Wednesday 20 March 2013

Double

If I could do it again, I'd make more mistakes, I'd not be so scared of falling. If I could do it again, I'd climb more trees, I'd pick and eat more wild blackberries
Waiting for the 7:18 - Bloc Party

Day 13 : ... Haemoglobin 7.7 ... Neutrophils 0.10 ... Platelets 20 ...

As I hoped yesterday, my neutrophil count is increasing more quickly - it has doubled in the last 24 hours. If they continue to multiply (and they very well might) then I'll reach the magic threshold of 1.0 this weekend, at which point I could go home. I might even hit 0.5 as early as Friday, at which point I'd be allowed out of my room - I've been out just once (to go for an x-ray) in the last 8 days. For now, though, I continue to have very little immunity, and no freedom.

The fact that I can produce blood cells means that my clever little stem cells have successfully crossed from my blood back in to my bones, where they are recolonising as new bone marrow and starting work. (All their predecessors, along with my myeloma, having been bleached by the chemo.) It's not bad really, 2 weeks for a body to begin to regenerate some of its deepest functions. We're pretty amazing, you and me.

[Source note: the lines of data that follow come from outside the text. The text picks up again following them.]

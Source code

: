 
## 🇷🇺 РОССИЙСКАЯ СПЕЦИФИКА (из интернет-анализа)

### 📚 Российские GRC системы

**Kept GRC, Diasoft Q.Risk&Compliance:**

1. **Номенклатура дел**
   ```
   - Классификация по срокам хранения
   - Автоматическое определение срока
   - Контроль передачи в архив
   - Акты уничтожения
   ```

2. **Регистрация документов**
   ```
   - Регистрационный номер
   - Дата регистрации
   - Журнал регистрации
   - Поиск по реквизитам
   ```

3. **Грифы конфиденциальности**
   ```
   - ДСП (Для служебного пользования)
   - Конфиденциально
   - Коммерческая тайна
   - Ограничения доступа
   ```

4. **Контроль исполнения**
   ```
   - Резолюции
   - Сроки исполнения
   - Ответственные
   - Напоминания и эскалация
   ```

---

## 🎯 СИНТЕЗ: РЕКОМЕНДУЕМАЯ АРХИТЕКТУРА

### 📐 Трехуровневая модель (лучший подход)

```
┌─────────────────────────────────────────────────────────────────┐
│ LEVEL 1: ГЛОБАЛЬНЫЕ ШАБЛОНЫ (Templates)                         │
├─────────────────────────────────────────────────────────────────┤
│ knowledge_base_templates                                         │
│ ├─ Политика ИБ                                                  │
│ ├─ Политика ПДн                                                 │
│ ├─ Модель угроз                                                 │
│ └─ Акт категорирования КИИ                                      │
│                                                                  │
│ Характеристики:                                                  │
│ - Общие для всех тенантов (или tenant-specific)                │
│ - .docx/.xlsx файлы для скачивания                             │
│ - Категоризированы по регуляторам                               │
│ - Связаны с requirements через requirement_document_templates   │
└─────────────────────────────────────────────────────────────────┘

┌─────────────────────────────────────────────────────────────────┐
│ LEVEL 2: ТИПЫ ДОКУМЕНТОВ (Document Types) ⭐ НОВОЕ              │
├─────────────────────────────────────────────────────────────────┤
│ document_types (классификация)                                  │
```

Other good things are happening. We've stopped worrying about my fluid intake/output - so I can use the toilet like a normal person. And my appetite is returning, though I look forward to them stopping my antibiotics, which continue to ruin my sense of taste. (They had promised we might stop today, but my temperature went up to a dizzying 37.8C last night, which is apparently enough to condemn me to another day or two of metal-mouth.) I'm even regaining body odour - which you might not think you'd miss, but I can report from experience, it's unsettling to be without it.

There's still plenty to deal with, though. I feel very lightheaded and feeble. I receive a couple of units of blood today to tide me over. The photo I'd rather have shown you - but I didn't think it fair to ask the nurse to pose for my blog - is of the machine they use to act as second checker. (Without it we would need two nurses to confirm everything is in order before we get started.) It has a handheld scanner with which the nurse scans their own ID, my wristband and the 2 barcodes on the blood bag. The scanner is attached to a machine on a shoulder strap that links wirelessly into the computer network to check we're all correct, and also prints out a receipt to confirm what we've done. The whole ensemble is reminiscent of either a door-to-door utilities salesperson, or a railways ticket inspector. I take the mickey out of the nurses, accordingly.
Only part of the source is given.